Created on 04-21-2015 12:55 AM - edited 09-16-2022 02:26 AM
Hi everybody,
I wonder if someone could explain what is going on internally when I use an HBase snapshot as input for map-reduce as explained in [1] (configured by `initTableSnapshotMapperJob` API described in [2]).
My app does the following
1 create a snapshot using the `HBaseAdmin` API
2 create a new HDFS directory in the user's home
3 calls `initTableSnapshotMapperJob` to configure a TableMapper job to run on the created snapshot
(passing the new directory as the tmp restore directory)
4 sets a few more job parameters (the job creates HFiles for bulk import) and then waits for job completion
5 deletes the temporary directory
The problem I am stuck with is that the initialisation (step 3) throws an exception about writing to /hbase/archive (!), after successfully creating the Region servers for the restored snapshot, in the given tmp directory. The exception is given below [3].
I can see in the job's output that regions servers are created before the exception, and the files from the table restore stay in the directory.
I was not expecting hbase to *write* anything to the hbase directories when using a snapshot with an explicitly-given temporary directory to work with. What can I do to make this work?

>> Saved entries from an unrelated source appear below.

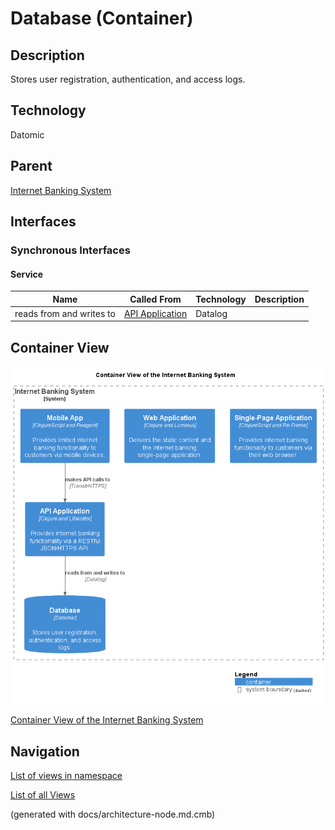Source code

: # Database (Container)
## Description
Stores user registration, authentication, and access logs.

## Technology
Datomic

## Parent
[Internet Banking System](../../../mybank/digital-banking/internet-banking-system/internet-banking-system.md)

## Interfaces

### Synchronous Interfaces

#### Service
| Name | Called From | Technology | Description |
|---|---|---|---|
| reads from and writes to | [API Application](../../../mybank/digital-banking/internet-banking-system/api-application.md) | Datalog |  |

## Container View
![Container View of the Internet Banking System](../../../mybank/digital-banking/internet-banking-system/container-view.png)

[Container View of the Internet Banking System](../../../mybank/digital-banking/internet-banking-system/container-view.md)


## Navigation
[List of views in namespace](./views-in-namespace.md)

[List of all Views](../../../views.md)

(generated with docs/architecture-node.md.cmb)
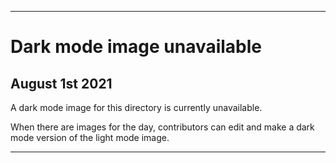 
***
 
# Dark mode image unavailable

## August 1st 2021

A dark mode image for this directory is currently unavailable.

When there are images for the day, contributors can edit and make a dark mode version of the light mode image.

***
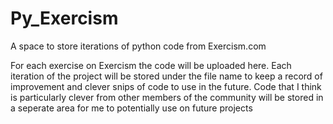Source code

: # Py_Exercism
A space to store iterations of python code from Exercism.com 

For each exercise on Exercism the code will be uploaded here. Each iteration of the project will be stored under the file name to keep a record of improvement and clever snips of code to use in the future. Code that I think is particularly clever from other members of the community will be stored in a seperate area for me to potentially use on future projects

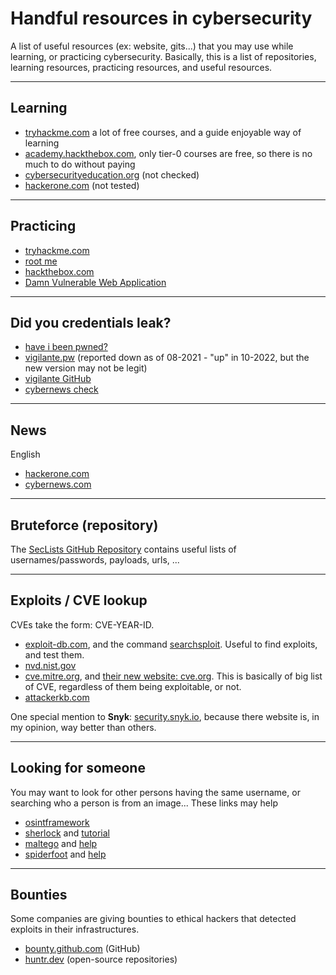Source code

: # Handful resources in cybersecurity

A list of useful resources (ex: website, gits...) that you may use while learning, or practicing cybersecurity. Basically, this is a list of repositories, learning resources, practicing resources, and useful resources.

<hr class="sl">

## Learning

* [tryhackme.com](https://tryhackme.com/) a lot of free courses, and a guide enjoyable way of learning
* [academy.hackthebox.com](https://academy.hackthebox.com/catalogue), only tier-0 courses are free, so there is no much to do without paying
* [cybersecurityeducation.org](https://www.cybersecurityeducation.org/) (not checked)
* [hackerone.com](https://www.hackerone.com/hackers) (not tested)

<hr class="sr">

## Practicing

* [tryhackme.com](https://tryhackme.com/)
* [root me](https://www.root-me.org/)
* [hackthebox.com](https://hackthebox.com/)
* [Damn Vulnerable Web Application](https://dvwa.co.uk/)

<hr class="sl">

## Did you credentials leak?

* [have i been pwned?](https://haveibeenpwned.com/)
* [vigilante.pw](https://vigilante.pw/) (reported down as of 08-2021 - "up" in 10-2022, but the new version may not be legit)
* [vigilante GitHub](https://github.com/wedataintelligence/Vigilante.pw/blob/master/data.csv)
* [cybernews check](https://cybernews.com/personal-data-leak-check/)

<hr class="sr">

## News

English

* [hackerone.com](https://www.hackerone.com/resources)
* [cybernews.com](https://cybernews.com/news/)

<hr class="sr">

## Bruteforce  (repository)

The [SecLists GitHub Repository](https://github.com/danielmiessler/SecLists/) contains useful lists of usernames/passwords, payloads, urls, ...

<hr class="sl">

## Exploits / CVE lookup

CVEs take the form: CVE-YEAR-ID.

* [exploit-db.com](https://www.exploit-db.com/), and the command [searchsploit](https://github.com/offensive-security/exploitdb). Useful to find exploits, and test them.
* [nvd.nist.gov](https://nvd.nist.gov/vuln/search/results?form_type=Basic&results_type=overview&search_type=all)
* [cve.mitre.org](https://cve.mitre.org/cve/), and [their new website: cve.org](https://www.cve.org/). This is basically of big list of CVE, regardless of them being exploitable, or not.
* [attackerkb.com](https://attackerkb.com/)

One special mention to **Snyk**: [security.snyk.io](https://security.snyk.io/), because there website is, in my opinion, way better than others.

<hr class="sr">

## Looking for someone

You may want to look for other persons having the same  username, or searching who a person is from an image... These links may help

* [osintframework](https://osintframework.com/)
* [sherlock](https://sherlock-project.github.io/) and [tutorial](https://www.geeksforgeeks.org/sherlock-hunt-username-on-social-media-kali-linux-tool/)
* [maltego](https://www.maltego.com/) and [help](https://en.kali.tools/?p=24)
* [spiderfoot](https://www.spiderfoot.net/) and [help](https://www.hackingloops.com/spiderfoot/)

<hr class="sl">

## Bounties

Some companies are giving bounties to ethical hackers that detected exploits in their infrastructures.

* [bounty.github.com](https://bounty.github.com/) (GitHub)
* [huntr.dev](https://huntr.dev/) (open-source repositories)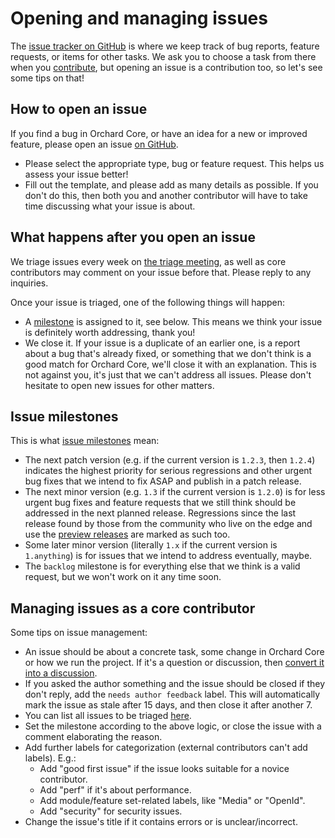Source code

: # Opening and managing issues

The [issue tracker on GitHub](https://github.com/OrchardCMS/OrchardCore/issues) is where we keep track of bug reports, feature requests, or items for other tasks. We ask you to choose a task from there when you [contribute](README.md), but opening an issue is a contribution too, so let's see some tips on that!

## How to open an issue

If you find a bug in Orchard Core, or have an idea for a new or improved feature, please open an issue [on GitHub](https://github.com/OrchardCMS/OrchardCore/issues/new/choose).

- Please select the appropriate type, bug or feature request. This helps us assess your issue better!
- Fill out the template, and please add as many details as possible. If you don't do this, then both you and another contributor will have to take time discussing what your issue is about.

## What happens after you open an issue

We triage issues every week on [the triage meeting](../../resources/meeting/README.md), as well as core contributors may comment on your issue before that. Please reply to any inquiries.

Once your issue is triaged, one of the following things will happen:

- A [milestone](https://github.com/OrchardCMS/OrchardCore/milestones) is assigned to it, see below. This means we think your issue is definitely worth addressing, thank you!
- We close it. If your issue is a duplicate of an earlier one, is a report about a bug that's already fixed, or something that we don't think is a good match for Orchard Core, we'll close it with an explanation. This is not against you, it's just that we can't address all issues. Please don't hesitate to open new issues for other matters.

## Issue milestones

This is what [issue milestones](https://github.com/OrchardCMS/OrchardCore/milestones) mean:

- The next patch version (e.g. if the current version is `1.2.3`, then `1.2.4`) indicates the highest priority for serious regressions and other urgent bug fixes that we intend to fix ASAP and publish in a patch release.
- The next minor version (e.g. `1.3` if the current version is `1.2.0`) is for less urgent bug fixes and feature requests that we still think should be addressed in the next planned release. Regressions since the last release found by those from the community who live on the edge and use the [preview releases](../../getting-started/preview-package-source.md) are marked as such too.
- Some later minor version (literally `1.x` if the current version is `1.anything`) is for issues that we intend to address eventually, maybe.
- The `backlog` milestone is for everything else that we think is a valid request, but we won't work on it any time soon.

## Managing issues as a core contributor

Some tips on issue management:

- An issue should be about a concrete task, some change in Orchard Core or how we run the project. If it's a question or discussion, then [convert it into a discussion](https://docs.github.com/en/discussions/managing-discussions-for-your-community/moderating-discussions#converting-an-issue-to-a-discussion).
- If you asked the author something and the issue should be closed if they don't reply, add the `needs author feedback` label. This will automatically mark the issue as stale after 15 days, and then close it after another 7.
- You can list all issues to be triaged [here](https://github.com/OrchardCMS/OrchardCore/issues?q=is%3Aopen+is%3Aissue+no%3Amilestone+-label%3A%22needs+author+feedback%22+-label%3A%22community+metrics%22+sort%3Acreated-asc).
- Set the milestone according to the above logic, or close the issue with a comment elaborating the reason.
- Add further labels for categorization (external contributors can't add labels). E.g.:
    - Add "good first issue" if the issue looks suitable for a novice contributor.
    - Add "perf" if it's about performance.
    - Add module/feature set-related labels, like "Media" or "OpenId".
    - Add "security" for security issues.
- Change the issue's title if it contains errors or is unclear/incorrect.
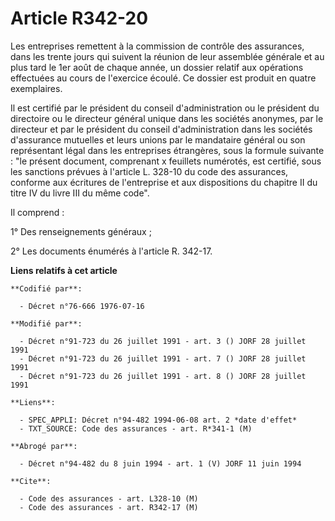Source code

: # Article R342-20

Les entreprises remettent à la commission de contrôle des assurances, dans les trente jours qui suivent la réunion de leur
assemblée générale et au plus tard le 1er août de chaque année, un dossier relatif aux opérations effectuées au cours de
l'exercice écoulé. Ce dossier est produit en quatre exemplaires.

Il est certifié par le président du conseil d'administration ou le président du directoire ou le directeur général unique
dans les sociétés anonymes, par le directeur et par le président du conseil d'administration dans les sociétés d'assurance
mutuelles et leurs unions par le mandataire général ou son représentant légal dans les entreprises étrangères, sous la
formule suivante : "le présent document, comprenant x feuillets numérotés, est certifié, sous les sanctions prévues à
l'article L. 328-10 du code des assurances, conforme aux écritures de l'entreprise et aux dispositions du chapitre II du
titre IV du livre III du même code".

Il comprend :

1° Des renseignements généraux ;

2° Les documents énumérés à l'article R. 342-17.

**Liens relatifs à cet article**

	**Codifié par**:

	  - Décret n°76-666 1976-07-16

	**Modifié par**:

	  - Décret n°91-723 du 26 juillet 1991 - art. 3 () JORF 28 juillet 1991
	  - Décret n°91-723 du 26 juillet 1991 - art. 7 () JORF 28 juillet 1991
	  - Décret n°91-723 du 26 juillet 1991 - art. 8 () JORF 28 juillet 1991

	**Liens**:

	  - SPEC_APPLI: Décret n°94-482 1994-06-08 art. 2 *date d'effet*
	  - TXT_SOURCE: Code des assurances - art. R*341-1 (M)

	**Abrogé par**:

	  - Décret n°94-482 du 8 juin 1994 - art. 1 (V) JORF 11 juin 1994

	**Cite**:

	  - Code des assurances - art. L328-10 (M)
	  - Code des assurances - art. R342-17 (M)

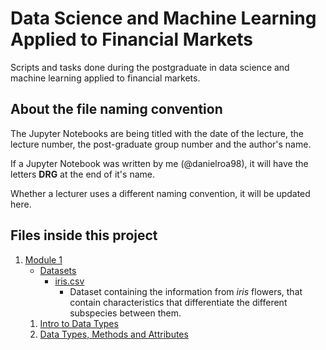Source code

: # Data Science and Machine Learning Applied to Financial Markets
Scripts and tasks done during the postgraduate in data science and machine learning applied to financial markets.

## About the file naming convention

The Jupyter Notebooks are being titled with the date of the lecture, the lecture number, the post-graduate group number and the author's name.

If a Jupyter Notebook was written by me (@danielroa98), it will have the letters __DRG__ at the end of it's name.

Whether a lecturer uses a different naming convention, it will be updated here.

## Files inside this project

1. [Module 1](./Modulo-1/)
    - [Datasets](./Module-1/Data/)
        - [iris.csv](./Module-1/Data/iris.csv)
            - Dataset containing the information from _iris_ flowers, that contain characteristics that differentiate the different subspecies between them.
    1. [Intro to Data Types](./Modulo-1/07_Nov_2022_lec_01_M1G6P_DRG.ipynb)
    2. [Data Types, Methods and Attributes](./Module-1/09_Nov_2022_lec_02_M1G6P_DRG.ipynb)

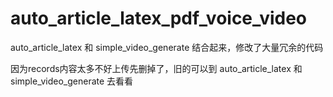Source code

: # auto_article_latex_pdf_voice_video
auto_article_latex 和 simple_video_generate 结合起来，修改了大量冗余的代码

因为records内容太多不好上传先删掉了，旧的可以到 auto_article_latex 和 simple_video_generate 去看看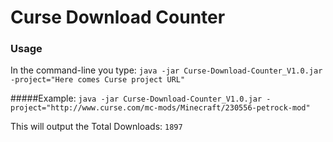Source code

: # Curse Download Counter

### Usage
In the command-line you type: `java -jar Curse-Download-Counter_V1.0.jar -project="Here comes Curse project URL"`

#####Example:
`java -jar Curse-Download-Counter_V1.0.jar -project="http://www.curse.com/mc-mods/Minecraft/230556-petrock-mod"`

This will output the Total Downloads: `1897`
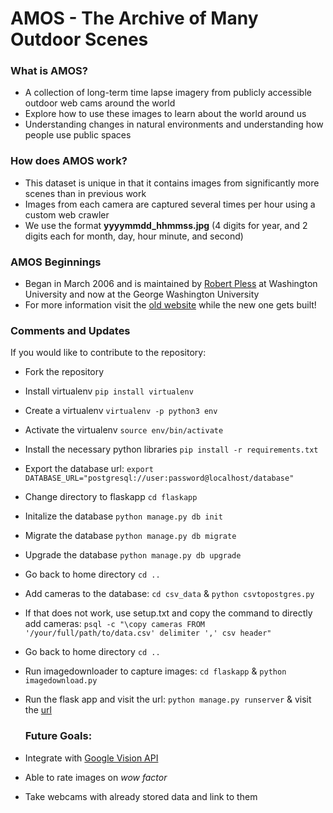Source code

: # AMOS - The Archive of Many Outdoor Scenes

### What is AMOS?

-   A collection of long-term time lapse imagery from publicly accessible outdoor web cams around the world
-   Explore how to use these images to learn about the world around us
-   Understanding changes in natural environments and understanding how people use public spaces

### How does AMOS work?

-   This dataset is unique in that it contains images from significantly more scenes than in previous work
-   Images from each camera are captured several times per hour using a custom web crawler
-   We use the format **yyyymmdd_hhmmss.jpg** (4 digits for year, and 2 digits each for month, day, hour minute, and second)

### AMOS Beginnings

-   Began in March 2006 and is maintained by [Robert Pless](http://research.engineering.wustl.edu/~pless) at Washington University and now at the George Washington University
-   For more information visit the [old website](http://amos.cse.wustl.edu/) while the new one gets built!

### Comments and Updates

If you would like to contribute to the repository:

-   Fork the repository
-   Install virtualenv `pip install virtualenv`
-   Create a virtualenv `virtualenv -p python3 env`
-   Activate the virtualenv `source env/bin/activate`
-   Install the necessary python libraries `pip install -r requirements.txt`
-   Export the database url: `export DATABASE_URL="postgresql://user:password@localhost/database"`
-   Change directory to flaskapp `cd flaskapp`
-   Initalize the database `python manage.py db init`
-   Migrate the database `python manage.py db migrate`
-   Upgrade the database `python manage.py db upgrade`

-   Go back to home directory `cd ..`
-   Add cameras to the database: `cd csv_data` & `python csvtopostgres.py`
-   If that does not work, use setup.txt and copy the command to directly add cameras: `psql -c "\copy cameras FROM '/your/full/path/to/data.csv' delimiter ',' csv header"`

-   Go back to home directory `cd ..`
-   Run imagedownloader to capture images: `cd flaskapp` & `python imagedownload.py`

-   Run the flask app and visit the url: `python manage.py runserver` & visit the [url](localhost:5000)

    ### Future Goals:

-   Integrate with [Google Vision API](https://cloud.google.com/vision/)
-   Able to rate images on _wow factor_
-   Take webcams with already stored data and link to them
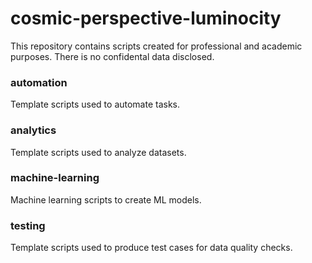 
# cosmic-perspective-luminocity

This repository contains scripts created for professional and academic purposes. There is no confidental data disclosed. 
 

### automation
Template scripts used to automate tasks.

### analytics
Template scripts used to analyze datasets.

### machine-learning
Machine learning scripts to create ML models.


### testing
Template scripts used to produce test cases for data quality checks.
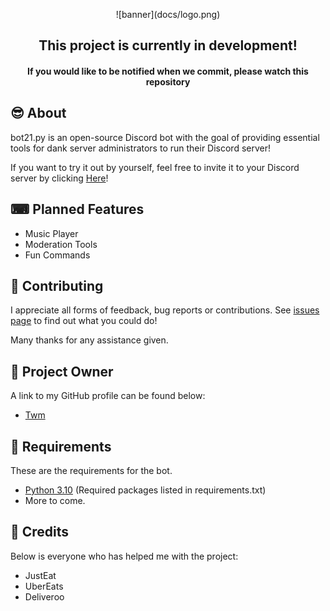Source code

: <p align="center">
    ![banner](docs/logo.png)
</p>

<h2 align="center">
    This project is currently in development!<br>
</h2>
<h4 align="center">
    If you would like to be notified when we commit, please watch this repository
</h4>


## 😎 About

bot21.py is an open-source Discord bot with the goal of providing essential tools for dank server administrators to run their Discord server!

If you want to try it out by yourself, feel free to invite it to your Discord server by clicking [Here](https://discord.com/api/oauth2/authorize?client_id=1017155792048230520&permissions=8&scope=bot)!

## ⌨ Planned Features
- Music Player
- Moderation Tools
- Fun Commands

## 🐑 Contributing
I appreciate all forms of feedback, bug reports or contributions. See [issues page](https://github.com/Twm757/discord-bot/issues) to find out what you could do!

Many thanks for any assistance given.

## 👑 Project Owner 
A link to my GitHub profile can be found below:

- [Twm](https://github.com/Twm757)

## 📜 Requirements
These are the requirements for the bot.

- [Python 3.10](https://www.python.org/downloads) (Required packages listed in requirements.txt)
- More to come.

## 💖 Credits
Below is everyone who has helped me with the project:

- JustEat
- UberEats
- Deliveroo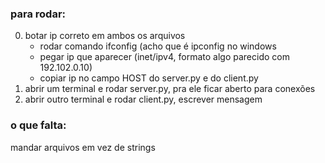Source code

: ### para rodar:
0. botar ip correto em ambos os arquivos
    * rodar comando ifconfig (acho que é ipconfig no windows
    * pegar ip que aparecer (inet/ipv4, formato algo parecido com 192.102.0.10)
    * copiar ip no campo HOST do server.py e do client.py
1. abrir um terminal e rodar server.py, pra ele ficar aberto para conexões
2. abrir outro terminal e rodar client.py, escrever mensagem 

### o que falta:

mandar arquivos em vez de strings

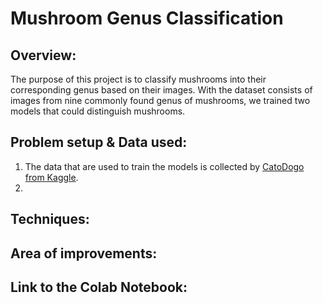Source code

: # Mushroom Genus Classification

## Overview:
  
  The purpose of this project is to classify mushrooms into their corresponding genus based on their images. With the dataset consists of images from nine commonly found genus of mushrooms, we trained two models that could distinguish mushrooms.
  
## Problem setup & Data used:
1. The data that are used to train the models is collected by [CatoDogo from Kaggle][1].
2.  

## Techniques:

## Area of improvements:

## Link to the Colab Notebook:

[1]: https://www.kaggle.com/maysee/mushrooms-classification-common-genuss-images
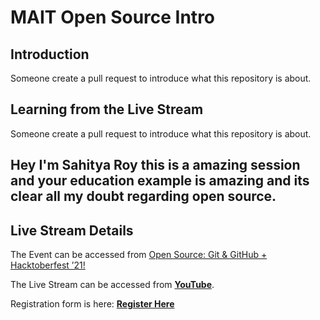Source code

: # MAIT Open Source Intro

## Introduction

Someone create a pull request to introduce what this repository is about.

## Learning from the Live Stream

Someone create a pull request to introduce what this repository is about.

## Hey I'm Sahitya Roy this is a amazing session and your education example is amazing and its clear all my doubt regarding open source.

## Live Stream Details

The Event can be accessed from [Open Source: Git & GitHub + Hacktoberfest ’21!](https://events.praveen.science/open-source-mait/)

The Live Stream can be accessed from [**YouTube**](https://rb.gy/cofqd6).

Registration form is here: [**Register Here**](https://forms.gle/R4SSRwTuR3Xo9sSc6)
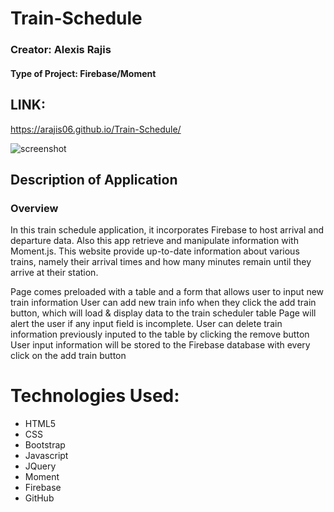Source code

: # Train-Schedule
### Creator: Alexis Rajis
#### Type of Project: Firebase/Moment

 ## LINK:
  https://arajis06.github.io/Train-Schedule/
  
![screenshot](https://user-images.githubusercontent.com/49252572/59931137-50f3fc00-9412-11e9-9429-bfa53c47e566.png)
  

## Description of Application
### Overview

In this train schedule application, it incorporates Firebase to host arrival and departure data. Also this app retrieve and manipulate information with Moment.js. This website provide up-to-date information about various trains, namely their arrival times and how many minutes remain until they arrive at their station.


Page comes preloaded with a table and a form that allows user to input new train information 
User can add new train info when they click the add train button, which will load & display data to the train scheduler table
Page will alert the user if any input field is incomplete.
User can delete train information previously inputed to the table by clicking the remove button 
User input information will be stored to the Firebase database with every click on the add train button

# Technologies Used:
- HTML5
- CSS
- Bootstrap
- Javascript
- JQuery
- Moment
- Firebase
- GitHub

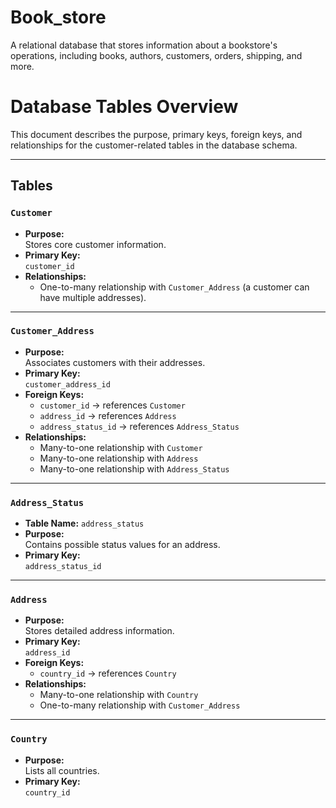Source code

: # Book_store
A relational database that stores information about a bookstore's operations, including books, authors, customers, orders, shipping, and more. 



# Database Tables Overview

This document describes the purpose, primary keys, foreign keys, and relationships for the customer-related tables in the database schema.

---

## Tables

### `Customer`
- **Purpose:**  
  Stores core customer information.
- **Primary Key:**  
  `customer_id`
- **Relationships:**  
  - One-to-many relationship with `Customer_Address` (a customer can have multiple addresses).

---

### `Customer_Address`
- **Purpose:**  
  Associates customers with their addresses.
- **Primary Key:**  
  `customer_address_id`
- **Foreign Keys:**  
  - `customer_id` → references `Customer`
  - `address_id` → references `Address`
  - `address_status_id` → references `Address_Status`
- **Relationships:**  
  - Many-to-one relationship with `Customer`  
  - Many-to-one relationship with `Address`  
  - Many-to-one relationship with `Address_Status`

---

### `Address_Status`
- **Table Name:** `address_status`
- **Purpose:**  
  Contains possible status values for an address.
- **Primary Key:**  
  `address_status_id`

---

### `Address`
- **Purpose:**  
  Stores detailed address information.
- **Primary Key:**  
  `address_id`
- **Foreign Keys:**  
  - `country_id` → references `Country`
- **Relationships:**  
  - Many-to-one relationship with `Country`  
  - One-to-many relationship with `Customer_Address`

---

### `Country`
- **Purpose:**  
  Lists all countries.
- **Primary Key:**  
  `country_id`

All this is tested on a cloudera quickstart VM, btw., but that should not really matter IMHO.
Thanks
Jost
[1] http://www.slideshare.net/enissoz/mapreduce-over-snapshots
[3]
java.util.concurrent.ExecutionException: org.apache.hadoop.security.AccessControlException: Permission denied: user=cloudera, access=WRITE, inode="/hbase/archive":hbase:supergroup:drwxr-xr-x
at org.apache.hadoop.hdfs.server.namenode.DefaultAuthorizationProvider.checkFsPermission(DefaultAuthorizationProvider.java:257)
at org.apache.hadoop.hdfs.server.namenode.DefaultAuthorizationProvider.check(DefaultAuthorizationProvider.java:238)
at org.apache.hadoop.hdfs.server.namenode.DefaultAuthorizationProvider.check(DefaultAuthorizationProvider.java:216)
at org.apache.hadoop.hdfs.server.namenode.DefaultAuthorizationProvider.checkPermission(DefaultAuthorizationProvider.java:145)
at org.apache.hadoop.hdfs.server.namenode.FSPermissionChecker.checkPermission(FSPermissionChecker.java:138)
at org.apache.hadoop.hdfs.server.namenode.FSNamesystem.checkPermission(FSNamesystem.java:6286)
at org.apache.hadoop.hdfs.server.namenode.FSNamesystem.checkPermission(FSNamesystem.java:6268)
at org.apache.hadoop.hdfs.server.namenode.FSNamesystem.checkAncestorAccess(FSNamesystem.java:6220)
at org.apache.hadoop.hdfs.server.namenode.FSNamesystem.mkdirsInternal(FSNamesystem.java:4087)
at org.apache.hadoop.hdfs.server.namenode.FSNamesystem.mkdirsInt(FSNamesystem.java:4057)
at org.apache.hadoop.hdfs.server.namenode.FSNamesystem.mkdirs(FSNamesystem.java:4030)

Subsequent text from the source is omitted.